What is mutation testing?

The definition of mutation testing is best quoted from Wikipedia:

Mutation testing (or Mutation analysis or Program mutation) is used to design new software tests and evaluate the quality of existing software tests. Mutation testing involves modifying a program in small ways. Each mutated version is called a mutant and tests detect and reject mutants by causing the behavior of the original version to differ from the mutant. This is called killing the mutant. Test suites are measured by the percentage of mutants that they kill. New tests can be designed to kill additional mutants.

https://en.wikipedia.org/wiki/Mutation_testing

Tests can be created to verify the correctness of the implementation of a given software system, but the creation of tests still poses the question whether the tests are correct and sufficiently cover the requirements that have originated the implementation.

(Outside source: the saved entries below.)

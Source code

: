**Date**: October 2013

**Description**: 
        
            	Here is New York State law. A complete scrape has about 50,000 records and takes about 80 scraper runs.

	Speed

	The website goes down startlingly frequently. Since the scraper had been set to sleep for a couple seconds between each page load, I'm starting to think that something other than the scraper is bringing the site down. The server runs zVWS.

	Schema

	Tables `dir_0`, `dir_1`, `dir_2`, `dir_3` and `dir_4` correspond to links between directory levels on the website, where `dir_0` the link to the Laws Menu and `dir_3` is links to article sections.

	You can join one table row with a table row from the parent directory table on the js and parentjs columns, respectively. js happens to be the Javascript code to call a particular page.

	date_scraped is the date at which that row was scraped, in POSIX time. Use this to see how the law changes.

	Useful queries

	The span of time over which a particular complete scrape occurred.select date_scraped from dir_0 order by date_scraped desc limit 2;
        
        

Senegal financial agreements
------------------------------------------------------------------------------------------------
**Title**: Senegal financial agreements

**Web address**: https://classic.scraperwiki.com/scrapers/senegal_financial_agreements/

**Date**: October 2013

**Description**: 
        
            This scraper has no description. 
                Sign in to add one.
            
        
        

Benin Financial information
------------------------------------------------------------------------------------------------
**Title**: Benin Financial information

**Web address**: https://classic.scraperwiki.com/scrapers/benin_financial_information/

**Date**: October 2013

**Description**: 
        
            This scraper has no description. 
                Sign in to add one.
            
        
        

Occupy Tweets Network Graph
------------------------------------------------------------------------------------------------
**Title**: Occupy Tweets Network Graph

https://en.wikipedia.org/wiki/Mutation_testing

Although the definition states that the main purpose of mutation testing is finding implementation cases which are not covered by tests, other implementation flaws can be found too. Mutation testing can for example uncover dead and unneeded code.

Mutation testing is also especially interesting for comparing automatically generated test suites with manually written test suites. This was the original intention of go-mutesting which is used to evaluate the generic fuzzing and delta-debugging framework Tavor.

Quick example

The following command mutates the go-mutesting project with all available mutators.

go-mutesting github.com/leonidboykov/go-mutesting/...

The execution of this command prints for every mutation if it was successfully tested or not. If not, the source code patch is printed out, so the mutation can be investigated. The following shows an example for a patch of a mutation.

for _, d := range opts.Mutator.DisableMutators {
    pattern := strings.HasSuffix(d, "*")

-   if (pattern && strings.HasPrefix(name, d[:len(d)-2])) || (!pattern && name == d) {
+   if (pattern && strings.HasPrefix(name, d[:len(d)-2])) || false {
        continue MUTATOR
    }
}

The example shows that the right term (!pattern && name == d) of the || operator is made irrelevant by substituting it with false. Since this change of the source code is not detected by the test suite, meaning the test suite did not fail, we can mark it as untested code.

The next mutation shows code from the removeNode method of a linked list implementation.

    }

    l.first = nil
-   l.last = nil
+
    l.len = 0
}

We know that the code originates from a remove method which means that the mutation introduces a leak by ignoring the removal of a reference. This can be tested with go-leaks.